(Collected data)

- - - - -

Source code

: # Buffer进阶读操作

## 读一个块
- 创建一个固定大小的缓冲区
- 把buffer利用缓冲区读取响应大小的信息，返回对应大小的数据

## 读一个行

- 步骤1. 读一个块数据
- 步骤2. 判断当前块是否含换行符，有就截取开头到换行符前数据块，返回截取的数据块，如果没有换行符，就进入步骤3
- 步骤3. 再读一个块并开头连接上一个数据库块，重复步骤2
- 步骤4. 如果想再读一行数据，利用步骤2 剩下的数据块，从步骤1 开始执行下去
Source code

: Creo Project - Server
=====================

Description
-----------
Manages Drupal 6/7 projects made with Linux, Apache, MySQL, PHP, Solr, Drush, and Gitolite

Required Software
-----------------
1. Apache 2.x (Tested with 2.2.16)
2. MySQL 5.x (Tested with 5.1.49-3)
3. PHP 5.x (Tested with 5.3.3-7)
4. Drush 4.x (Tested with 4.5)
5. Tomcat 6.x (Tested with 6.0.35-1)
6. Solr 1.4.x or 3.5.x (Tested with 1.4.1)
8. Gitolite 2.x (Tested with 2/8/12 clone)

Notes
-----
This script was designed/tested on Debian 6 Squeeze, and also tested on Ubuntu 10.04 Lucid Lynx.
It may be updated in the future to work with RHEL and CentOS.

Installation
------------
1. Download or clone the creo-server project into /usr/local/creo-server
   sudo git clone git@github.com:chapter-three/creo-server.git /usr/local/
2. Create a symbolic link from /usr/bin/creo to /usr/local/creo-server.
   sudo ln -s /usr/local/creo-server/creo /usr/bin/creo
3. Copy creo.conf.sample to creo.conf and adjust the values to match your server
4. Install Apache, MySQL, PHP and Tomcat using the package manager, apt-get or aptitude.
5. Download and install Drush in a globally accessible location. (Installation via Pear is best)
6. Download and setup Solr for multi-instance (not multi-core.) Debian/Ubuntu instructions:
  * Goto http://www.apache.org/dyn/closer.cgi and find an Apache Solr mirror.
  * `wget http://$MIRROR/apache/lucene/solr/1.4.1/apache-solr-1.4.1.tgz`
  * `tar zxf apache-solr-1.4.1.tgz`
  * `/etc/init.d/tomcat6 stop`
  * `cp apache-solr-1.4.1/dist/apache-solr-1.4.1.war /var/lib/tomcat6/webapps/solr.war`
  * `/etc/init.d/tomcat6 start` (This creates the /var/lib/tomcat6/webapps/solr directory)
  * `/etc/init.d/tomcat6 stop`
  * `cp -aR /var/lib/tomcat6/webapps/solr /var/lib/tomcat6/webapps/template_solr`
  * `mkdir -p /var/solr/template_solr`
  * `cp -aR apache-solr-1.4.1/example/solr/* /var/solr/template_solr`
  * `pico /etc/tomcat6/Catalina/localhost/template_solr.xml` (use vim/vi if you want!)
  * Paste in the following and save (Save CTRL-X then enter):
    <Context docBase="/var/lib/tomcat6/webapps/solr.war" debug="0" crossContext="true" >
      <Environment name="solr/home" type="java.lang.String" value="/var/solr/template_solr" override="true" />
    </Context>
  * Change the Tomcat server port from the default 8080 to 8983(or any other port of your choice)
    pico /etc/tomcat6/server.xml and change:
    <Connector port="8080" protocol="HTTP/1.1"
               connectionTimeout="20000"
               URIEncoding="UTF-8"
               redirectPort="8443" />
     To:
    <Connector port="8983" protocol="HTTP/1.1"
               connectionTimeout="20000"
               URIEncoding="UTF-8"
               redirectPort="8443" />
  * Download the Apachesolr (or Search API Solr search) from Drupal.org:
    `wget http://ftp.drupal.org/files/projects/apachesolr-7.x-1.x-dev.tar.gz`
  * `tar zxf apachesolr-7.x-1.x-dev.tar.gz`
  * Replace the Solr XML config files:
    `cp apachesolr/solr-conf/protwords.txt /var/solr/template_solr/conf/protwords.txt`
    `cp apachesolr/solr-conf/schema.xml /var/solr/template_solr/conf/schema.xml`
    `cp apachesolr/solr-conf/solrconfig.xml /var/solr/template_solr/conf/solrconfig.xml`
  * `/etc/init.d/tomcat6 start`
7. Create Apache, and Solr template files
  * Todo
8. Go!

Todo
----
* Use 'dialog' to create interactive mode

- - - - -

*YOUR TASK*: What's needed is an exact copy of every entry.

*COMPLETED TASK*:
Source code

: # Buffer进阶读操作

## 读一个块
- 创建一个固定大小的缓冲区
- 把buffer利用缓冲区读取响应大小的信息，返回对应大小的数据

## 读一个行

- 步骤1. 读一个块数据
- 步骤2. 判断当前块是否含换行符，有就截取开头到换行符前数据块，返回截取的数据块，如果没有换行符，就进入步骤3
- 步骤3. 再读一个块并开头连接上一个数据库块，重复步骤2
- 步骤4. 如果想再读一行数据，利用步骤2 剩下的数据块，从步骤1 开始执行下去
Source code

: Creo Project - Server
=====================

Description
-----------
Manages Drupal 6/7 projects made with Linux, Apache, MySQL, PHP, Solr, Drush, and Gitolite

Required Software
-----------------
1. Apache 2.x (Tested with 2.2.16)
2. MySQL 5.x (Tested with 5.1.49-3)
3. PHP 5.x (Tested with 5.3.3-7)
4. Drush 4.x (Tested with 4.5)
5. Tomcat 6.x (Tested with 6.0.35-1)
6. Solr 1.4.x or 3.5.x (Tested with 1.4.1)
8. Gitolite 2.x (Tested with 2/8/12 clone)

Notes
-----
This script was designed/tested on Debian 6 Squeeze, and also tested on Ubuntu 10.04 Lucid Lynx.
It may be updated in the future to work with RHEL and CentOS.

Installation
------------
1. Download or clone the creo-server project into /usr/local/creo-server
   sudo git clone git@github.com:chapter-three/creo-server.git /usr/local/
2. Create a symbolic link from /usr/bin/creo to /usr/local/creo-server.
   sudo ln -s /usr/local/creo-server/creo /usr/bin/creo
3. Copy creo.conf.sample to creo.conf and adjust the values to match your server
4. Install Apache, MySQL, PHP and Tomcat using the package manager, apt-get or aptitude.
5. Download and install Drush in a globally accessible location. (Installation via Pear is best)
6. Download and setup Solr for multi-instance (not multi-core.) Debian/Ubuntu instructions:
  * Goto http://www.apache.org/dyn/closer.cgi and find an Apache Solr mirror.
  * `wget http://$MIRROR/apache/lucene/solr/1.4.1/apache-solr-1.4.1.tgz`
  * `tar zxf apache-solr-1.4.1.tgz`
  * `/etc/init.d/tomcat6 stop`
  * `cp apache-solr-1.4.1/dist/apache-solr-1.4.1.war /var/lib/tomcat6/webapps/solr.war`
  * `/etc/init.d/tomcat6 start` (This creates the /var/lib/tomcat6/webapps/solr directory)
  * `/etc/init.d/tomcat6 stop`
  * `cp -aR /var/lib/tomcat6/webapps/solr /var/lib/tomcat6/webapps/template_solr`
  * `mkdir -p /var/solr/template_solr`
  * `cp -aR apache-solr-1.4.1/example/solr/* /var/solr/template_solr`
  * `pico /etc/tomcat6/Catalina/localhost/template_solr.xml` (use vim/vi if you want!)
  * Paste in the following and save (Save CTRL-X then enter):
    <Context docBase="/var/lib/tomcat6/webapps/solr.war" debug="0" crossContext="true" >
      <Environment name="solr/home" type="java.lang.String" value="/var/solr/template_solr" override="true" />
    </Context>
  * Change the Tomcat server port from the default 8080 to 8983(or any other port of your choice)
    pico /etc/tomcat6/server.xml and change:
    <Connector port="8080" protocol="HTTP/1.1"
               connectionTimeout="20000"
               URIEncoding="UTF-8"
               redirectPort="8443" />
     To:
    <Connector port="8983" protocol="HTTP/1.1"
               connectionTimeout="20000"
               URIEncoding="UTF-8"
               redirectPort="8443" />
  * Download the Apachesolr (or Search API Solr search) from Drupal.org:
    `wget http://ftp.drupal.org/files/projects/apachesolr-7.x-1.x-dev.tar.gz`
  * `tar zxf apachesolr-7.x-1.x-dev.tar.gz`
  * Replace the Solr XML config files:
    `cp apachesolr/solr-conf/protwords.txt /var/solr/template_solr/conf/protwords.txt`
    `cp apachesolr/solr-conf/schema.xml /var/solr/template_solr/conf/schema.xml`
    `cp apachesolr/solr-conf/solrconfig.xml /var/solr/template_solr/conf/solrconfig.xml`
  * `/etc/init.d/tomcat6 start`
7. Create Apache, and Solr template files
  * Todo
8. Go!

Todo
----
* Use 'dialog' to create interactive mode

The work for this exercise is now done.